Saved entries
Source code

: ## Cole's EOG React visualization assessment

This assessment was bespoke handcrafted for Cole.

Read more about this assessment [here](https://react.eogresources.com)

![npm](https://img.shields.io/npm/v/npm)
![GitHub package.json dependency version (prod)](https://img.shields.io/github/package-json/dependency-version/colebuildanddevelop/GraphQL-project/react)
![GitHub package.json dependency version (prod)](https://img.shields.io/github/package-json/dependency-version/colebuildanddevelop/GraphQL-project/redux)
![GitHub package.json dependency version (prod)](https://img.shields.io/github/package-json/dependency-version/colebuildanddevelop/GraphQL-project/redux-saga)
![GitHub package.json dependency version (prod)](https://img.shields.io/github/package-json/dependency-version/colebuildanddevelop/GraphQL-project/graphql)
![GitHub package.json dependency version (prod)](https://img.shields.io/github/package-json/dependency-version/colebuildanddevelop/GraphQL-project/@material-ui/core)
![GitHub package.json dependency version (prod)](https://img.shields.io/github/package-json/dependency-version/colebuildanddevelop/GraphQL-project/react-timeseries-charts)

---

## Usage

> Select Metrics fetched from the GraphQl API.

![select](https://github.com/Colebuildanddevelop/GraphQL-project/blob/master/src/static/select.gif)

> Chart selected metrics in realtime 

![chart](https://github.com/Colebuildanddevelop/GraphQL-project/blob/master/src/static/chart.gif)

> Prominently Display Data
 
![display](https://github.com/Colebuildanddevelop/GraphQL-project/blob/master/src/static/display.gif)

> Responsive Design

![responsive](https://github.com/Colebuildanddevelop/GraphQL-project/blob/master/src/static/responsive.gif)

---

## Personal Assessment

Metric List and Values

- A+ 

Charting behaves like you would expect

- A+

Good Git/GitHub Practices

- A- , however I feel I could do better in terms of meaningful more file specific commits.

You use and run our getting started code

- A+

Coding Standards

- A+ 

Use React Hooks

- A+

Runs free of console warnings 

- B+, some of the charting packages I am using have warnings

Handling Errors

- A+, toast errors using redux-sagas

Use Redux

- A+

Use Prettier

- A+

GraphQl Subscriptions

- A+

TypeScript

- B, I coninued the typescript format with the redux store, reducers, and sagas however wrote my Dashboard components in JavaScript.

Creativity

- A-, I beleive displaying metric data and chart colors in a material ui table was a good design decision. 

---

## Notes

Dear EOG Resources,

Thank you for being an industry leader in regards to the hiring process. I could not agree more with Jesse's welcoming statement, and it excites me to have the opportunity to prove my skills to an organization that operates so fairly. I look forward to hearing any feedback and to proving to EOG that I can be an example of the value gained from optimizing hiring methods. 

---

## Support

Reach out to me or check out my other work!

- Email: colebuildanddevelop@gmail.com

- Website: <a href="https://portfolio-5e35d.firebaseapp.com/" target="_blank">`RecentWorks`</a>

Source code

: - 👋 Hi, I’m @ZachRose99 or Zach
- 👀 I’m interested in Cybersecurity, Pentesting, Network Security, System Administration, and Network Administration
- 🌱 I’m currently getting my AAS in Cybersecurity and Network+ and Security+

* [What the task asks]: The lines to copy are those above that contain the string "Cybersecurity".

* [Reply to the exercise]:
- 👀 I’m interested in Cybersecurity, Pentesting, Network Security, System Administration, and Network Administration
- 🌱 I’m currently getting my AAS in Cybersecurity and Network+ and Security+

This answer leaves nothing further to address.